Snip leaves, boil in lemon water. Spread leaves, stuff with seasoned breadcrumb garlic and parmesan cheese, garlic and did I mention garlic? Lastly I place a piece /chunk of a sharp provolone in the heart and drizzle a little olive oil over them. Place in a pan with chicken stock, bake 20-30 mins…(the breadcrumbs will dictate time) plate and serve with said chicken stock in bowl and a little drizzled across the artichoke.
(I was recently introduced to a method where you use almost equal parts breadcrumbs with a shredded cheese mix, rather than grated parm which I use. This produces a much more chewy / cheesy stuffing which I have really enjoyed)
@sck very interesting I have never seen that preparation before. Interesting…do you eat the entire thing then or still just pick the leaves?
@ratgirlagogo you beat me to it!!
Did I mention I use garlic in my recipe?
DH likes a similar prep … I toast breadcrumbs in butter and olive oil, add cheese, finely chopped shallot, garlic and prosciutto, season, stuff and steam in chicken stock, wine, lemon, garlic
into a hot oven for a few minutes before serving to crisp … these are labor intensive and I try to keep DH out of the supermarket when they are in season … these particular artichokes were the size of a baby’s head
Raw sliced artichoke salad is great. Never seen offered outside restaurants in Nice, will replicate at home some day.

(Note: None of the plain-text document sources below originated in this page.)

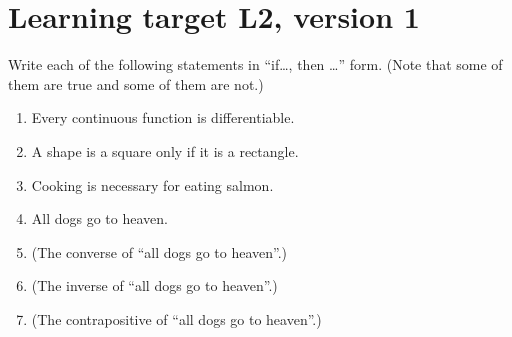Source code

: \iffalse
\pagebreak
\section{Learning target L1, version 0}

Okay, so here's the real definition of a function: A \textbf{function} $f:X\to Y$ is a rule that assigns each input exactly one output. \textbf{Inputs} are elements of the \textbf{domain} $X$, and \textbf{outputs} are elements of the \textbf{codomain} $Y$.

\begin{enumerate}
    \item Write the definition of a function in logical symbols with proper quantifiers.
    \vfill
    \item An \textbf{injective} function (also called \textbf{one-to-one}) assigns each output to exactly one input. Translate that to properly quantified logical symbols.
    \vfill
    \item A \textbf{surjective} function (also called \textbf{onto}) assigns an input to every possible output. Logical symbols for this?
    \vfill
\end{enumerate}
\fi

\pagebreak
\section{Learning target L2, version 1}

Write each of the following statements in ``if\ldots, then \ldots'' form. (Note that some of them are true and some of them are not.)

\begin{enumerate}
    \item Every continuous function is differentiable. \vfill
    \item A shape is a square only if it is a rectangle. \vfill
    \item Cooking is necessary for eating salmon. \vfill
    \item All dogs go to heaven. \vfill
    \item (The converse of ``all dogs go to heaven''.) \vfill
    \item (The inverse of ``all dogs go to heaven''.) \vfill
    \item (The contrapositive of ``all dogs go to heaven''.) \vfill
    
\end{enumerate}


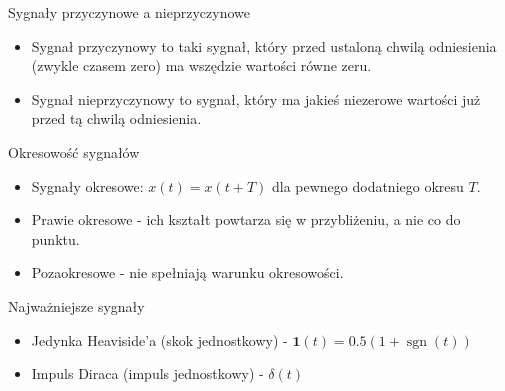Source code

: \begin{frame}{Sygnały przyczynowe a nieprzyczynowe}
	\begin{itemize}
		\item[\bt] Sygnał przyczynowy to taki sygnał, który przed ustaloną chwilą odniesienia (zwykle czasem zero) ma wszędzie wartości równe zeru.
		\item[\bt] Sygnał nieprzyczynowy to sygnał, który ma jakieś niezerowe wartości już przed tą chwilą odniesienia.
	\end{itemize}
\end{frame}

\begin{frame}{Okresowość sygnałów}
	\begin{itemize}
		\item[\bt] Sygnały okresowe: $x(t) = x(t+T)$ dla pewnego dodatniego okresu $T$.
		\item[\bt] Prawie okresowe - ich kształt powtarza się w przybliżeniu, a nie co do punktu.
		\item[\bt] Pozaokresowe - nie spełniają warunku okresowości.
	\end{itemize}
\end{frame}

\begin{frame}{Najważniejsze sygnały}
	\begin{itemize}
		\item[\bt] Jedynka Heaviside'a (skok jednostkowy) - $\mathbf{1}(t)=0.5(1+\operatorname{sgn}(t))$
		\item[\bt] Impuls Diraca (impuls jednostkowy) - $\delta (t)$
	\end{itemize}
\end{frame}

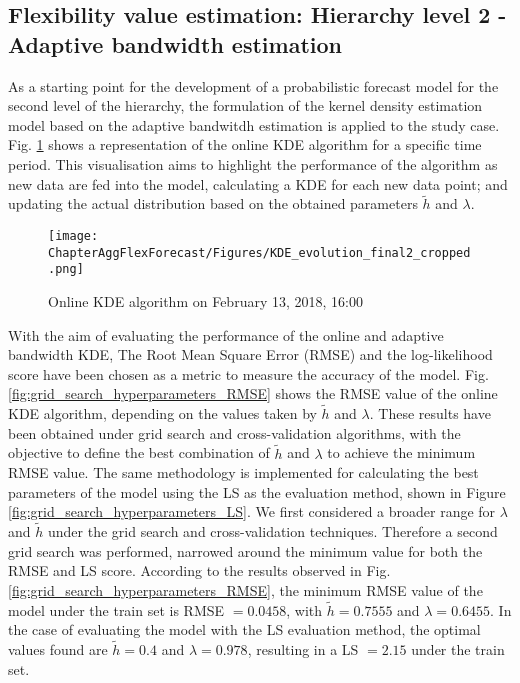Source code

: \subsection{Flexibility value estimation: Hierarchy level 2 - Adaptive bandwidth estimation}\label{Sect:ResultsLevel2AdaptiveBandwidth}

As a starting point for the development of a probabilistic forecast model for the second level of the hierarchy, the formulation of the kernel density estimation model based on the adaptive bandwitdh estimation is applied to the study case.
Fig. \ref{fig:KDE_EVOLUTION1} shows a representation of the online KDE algorithm for a specific time period. This visualisation aims to highlight the performance of the algorithm as new data are fed into the model, calculating a KDE for each new data point; and updating the actual distribution based on the obtained parameters $\widetilde{h}$ and $\lambda$. 

\begin{figure}[!ht]
\centerline{\texttt{[image: ChapterAggFlexForecast/Figures/KDE\_evolution\_final2\_cropped.png]}}
\caption{Online KDE algorithm on February 13, 2018, 16:00}
\label{fig:KDE_EVOLUTION1}
\end{figure}

With the aim of evaluating the performance of the online and adaptive bandwidth KDE, The Root Mean Square Error (RMSE) and the log-likelihood score have been chosen as a metric to measure the accuracy of the model. Fig. \ref{fig:grid_search_hyperparameters_RMSE} shows the RMSE value of the online KDE algorithm, depending on the values taken by $\widetilde{h}$ and $\lambda$. These results have been obtained under grid search and cross-validation algorithms, with the objective to define the best combination of $\widetilde{h}$ and $\lambda$ to achieve the minimum RMSE value. The same methodology is implemented for calculating the best parameters of the model using the LS as the evaluation method, shown in Figure \ref{fig:grid_search_hyperparameters_LS}. We first considered a broader range for $\lambda$ and $\widetilde{h}$ under the grid search and cross-validation techniques. Therefore a second grid search was performed, narrowed around the minimum value for both the RMSE and LS score. According to the results observed in Fig. \ref{fig:grid_search_hyperparameters_RMSE}, the minimum RMSE value of the model under the train set is RMSE $= 0.0458$, with $\widetilde{h}=0.7555$ and $\lambda=0.6455$. In the case of evaluating the model with the LS evaluation method, the optimal values found are $\widetilde{h}=0.4$ and $\lambda=0.978$, resulting in a LS $=2.15$ under the train set.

The raw tender inner leaves and heart of an artichoke is sliced with a mandolin. Simply served on top of arugula, topped with shaved Parmesan and drizzled with evo.
Eating artichokes raw may not be ordinary, but so very delicious.
A picture off Google, with mint:
I’m gonna be honest- never in my life have I seen artichokes that big and beautiful!
I’ve never learned how to cook fresh artichokes because what we get here are really small and not worth the effort.
Oh good lord, yes castroville…!
Ha!! Yup that’s the silly famous restaurant… they used to have a big chest freezer right inside the front door where they sold bags of the famous fried artichoke hearts frozen, you just bake them at home. They stopped doing that a long time ago now, but for years we would make a point of getting some for christmas day appetizers
This looks wonderful! I’ve had the heart in a raw salad, but didn’t know that the leaves could be prepped that way too.
Similar to the salad, I like to slice the heart thin with a mandolin and lightly sautée it in olive oil, and serve it with a shaved cheese like parmesan.